Analysis of fungal sequences

Pyrosequencing noise was removed from the initial pre-trimmed dataset of ITS1 region (based on “.qual” file output of 454 sequencing system) and only sequences longer than 170 bp were included for further processing. The fungal sequences were first clustered with cd-hit-est software [20] with 97% cluster identity. Cd-hit-est chooses one representative sequence for each OTU (cluster), which can then be used for further analysis. In this current study, the cd-hit-est results were compared against the UNITE fungal database [21] using a BLAST search with 97% identity and an e-value below 10−20. In case of more than one match, the one that had the lowest e-value was kept for further analysis. OTUs that did not match the UNITE database were discarded. Similarly to the bacterial analysis, for additional denoising, only OTUs with more than 5 sequences were kept for further analysis. In addition, samples with less than 75 sequences were excluded from the dataset. The taxonomy for fungal OTUs was taken from the UNITE database.

Statistical analysis

Statistics was performed using R 2.13.1 software and its packages: gplots [22], ggplot2 [23] and vegan [24]. The level of a significant difference was set at 5%. To describe general bacterial diversity, the Shannon diversity index was calculated. The Shannon index is a mathematical measure of species diversity in a community that accounts for both abundance and evenness of the species present. Taxonomic richness was also expressed through the number of observed OTUs. For reviewing the proportions of different bacteria, the relative abundances of OTUs identified within the same genus were summed and referred to as a summarized genus.

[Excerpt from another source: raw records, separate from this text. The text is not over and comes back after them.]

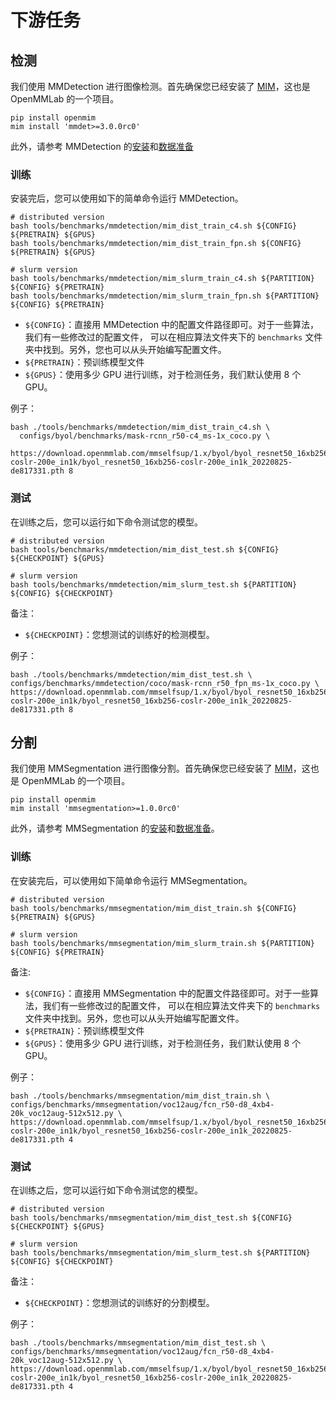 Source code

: # 下游任务

## 检测

我们使用 MMDetection 进行图像检测。首先确保您已经安装了 [MIM](https://github.com/open-mmlab/mim)，这也是 OpenMMLab 的一个项目。

```shell
pip install openmim
mim install 'mmdet>=3.0.0rc0'
```

此外，请参考 MMDetection 的[安装](https://mmdetection.readthedocs.io/en/dev-3.x/get_started.html)和[数据准备](https://mmdetection.readthedocs.io/en/dev-3.x/user_guides/dataset_prepare.html)

### 训练

安装完后，您可以使用如下的简单命令运行 MMDetection。

```shell
# distributed version
bash tools/benchmarks/mmdetection/mim_dist_train_c4.sh ${CONFIG} ${PRETRAIN} ${GPUS}
bash tools/benchmarks/mmdetection/mim_dist_train_fpn.sh ${CONFIG} ${PRETRAIN} ${GPUS}

# slurm version
bash tools/benchmarks/mmdetection/mim_slurm_train_c4.sh ${PARTITION} ${CONFIG} ${PRETRAIN}
bash tools/benchmarks/mmdetection/mim_slurm_train_fpn.sh ${PARTITION} ${CONFIG} ${PRETRAIN}
```

- `${CONFIG}`：直接用 MMDetection 中的配置文件路径即可。对于一些算法，我们有一些修改过的配置文件，
  可以在相应算法文件夹下的 `benchmarks` 文件夹中找到。另外，您也可以从头开始编写配置文件。
- `${PRETRAIN}`：预训练模型文件
- `${GPUS}`：使用多少 GPU 进行训练，对于检测任务，我们默认使用 8 个 GPU。

例子：

```shell
bash ./tools/benchmarks/mmdetection/mim_dist_train_c4.sh \
  configs/byol/benchmarks/mask-rcnn_r50-c4_ms-1x_coco.py \
  https://download.openmmlab.com/mmselfsup/1.x/byol/byol_resnet50_16xb256-coslr-200e_in1k/byol_resnet50_16xb256-coslr-200e_in1k_20220825-de817331.pth 8
```

### 测试

在训练之后，您可以运行如下命令测试您的模型。

```shell
# distributed version
bash tools/benchmarks/mmdetection/mim_dist_test.sh ${CONFIG} ${CHECKPOINT} ${GPUS}

# slurm version
bash tools/benchmarks/mmdetection/mim_slurm_test.sh ${PARTITION} ${CONFIG} ${CHECKPOINT}
```

备注：

- `${CHECKPOINT}`：您想测试的训练好的检测模型。

例子：

```shell
bash ./tools/benchmarks/mmdetection/mim_dist_test.sh \
configs/benchmarks/mmdetection/coco/mask-rcnn_r50_fpn_ms-1x_coco.py \
https://download.openmmlab.com/mmselfsup/1.x/byol/byol_resnet50_16xb256-coslr-200e_in1k/byol_resnet50_16xb256-coslr-200e_in1k_20220825-de817331.pth 8
```

## 分割

我们使用 MMSegmentation 进行图像分割。首先确保您已经安装了 [MIM](https://github.com/open-mmlab/mim)，这也是 OpenMMLab 的一个项目。

```shell
pip install openmim
mim install 'mmsegmentation>=1.0.0rc0'
```

此外，请参考 MMSegmentation 的[安装](https://mmsegmentation.readthedocs.io/en/dev-1.x/get_started.html)和[数据准备](https://mmsegmentation.readthedocs.io/en/dev-1.x/user_guides/2_dataset_prepare.html)。

### 训练

在安装完后，可以使用如下简单命令运行 MMSegmentation。

```shell
# distributed version
bash tools/benchmarks/mmsegmentation/mim_dist_train.sh ${CONFIG} ${PRETRAIN} ${GPUS}

# slurm version
bash tools/benchmarks/mmsegmentation/mim_slurm_train.sh ${PARTITION} ${CONFIG} ${PRETRAIN}
```

备注:

- `${CONFIG}`：直接用 MMSegmentation 中的配置文件路径即可。对于一些算法，我们有一些修改过的配置文件，
  可以在相应算法文件夹下的 `benchmarks` 文件夹中找到。另外，您也可以从头开始编写配置文件。
- `${PRETRAIN}`：预训练模型文件
- `${GPUS}`：使用多少 GPU 进行训练，对于检测任务，我们默认使用 8 个 GPU。

例子：

```shell
bash ./tools/benchmarks/mmsegmentation/mim_dist_train.sh \
configs/benchmarks/mmsegmentation/voc12aug/fcn_r50-d8_4xb4-20k_voc12aug-512x512.py \
https://download.openmmlab.com/mmselfsup/1.x/byol/byol_resnet50_16xb256-coslr-200e_in1k/byol_resnet50_16xb256-coslr-200e_in1k_20220825-de817331.pth 4
```

### 测试

在训练之后，您可以运行如下命令测试您的模型。

```shell
# distributed version
bash tools/benchmarks/mmsegmentation/mim_dist_test.sh ${CONFIG} ${CHECKPOINT} ${GPUS}

# slurm version
bash tools/benchmarks/mmsegmentation/mim_slurm_test.sh ${PARTITION} ${CONFIG} ${CHECKPOINT}
```

备注：

- `${CHECKPOINT}`：您想测试的训练好的分割模型。

例子：

```shell
bash ./tools/benchmarks/mmsegmentation/mim_dist_test.sh \
configs/benchmarks/mmsegmentation/voc12aug/fcn_r50-d8_4xb4-20k_voc12aug-512x512.py \
https://download.openmmlab.com/mmselfsup/1.x/byol/byol_resnet50_16xb256-coslr-200e_in1k/byol_resnet50_16xb256-coslr-200e_in1k_20220825-de817331.pth 4
```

To analyze the correlation of medical history or lifestyle habits of the participants with Shannon diversity index values or summarized abundance of Candida spp., a linear regression analysis was used. Before applying linear regression models, a correlation matrix was generated for all of the factors that were included into the models. If the Pearson's correlation coefficient was higher than 0.7 between the covariates, then one of them was removed. Both linear regression models included factors of gynecological diseases experienced recurrently and within the last 6 months prior to the sampling [BV, vulvovaginal candidosis (VVC), myco- and ureaplasmosis and no gynecological disease within the last 6 months], contraceptives (not used, condom, vaginal ring, contraceptive patch, hormonal pills, copper-containing intrauterine device, or levonorgestrel-releasing device), age of the participants, time from the last intercourse, characteristics of vaginal discharge (physiological, mucopurulent, homogeneous, white color or malodorous), and redness of the vaginal canal. In addition, models testing the correlation with the Shannon diversity index included factors of sexually transmitted diseases (STDs) experienced within the last 6 months prior to the sampling (gonorrhea, chlamydia, genital herpes, or no STDs) and characteristics of cervix uteri (conical or cylindrical shape, deformed, ovula Nabothi or with redness). The model testing the correlation with the summarized abundance of Candida spp. included only vaginal pH as an additional factor.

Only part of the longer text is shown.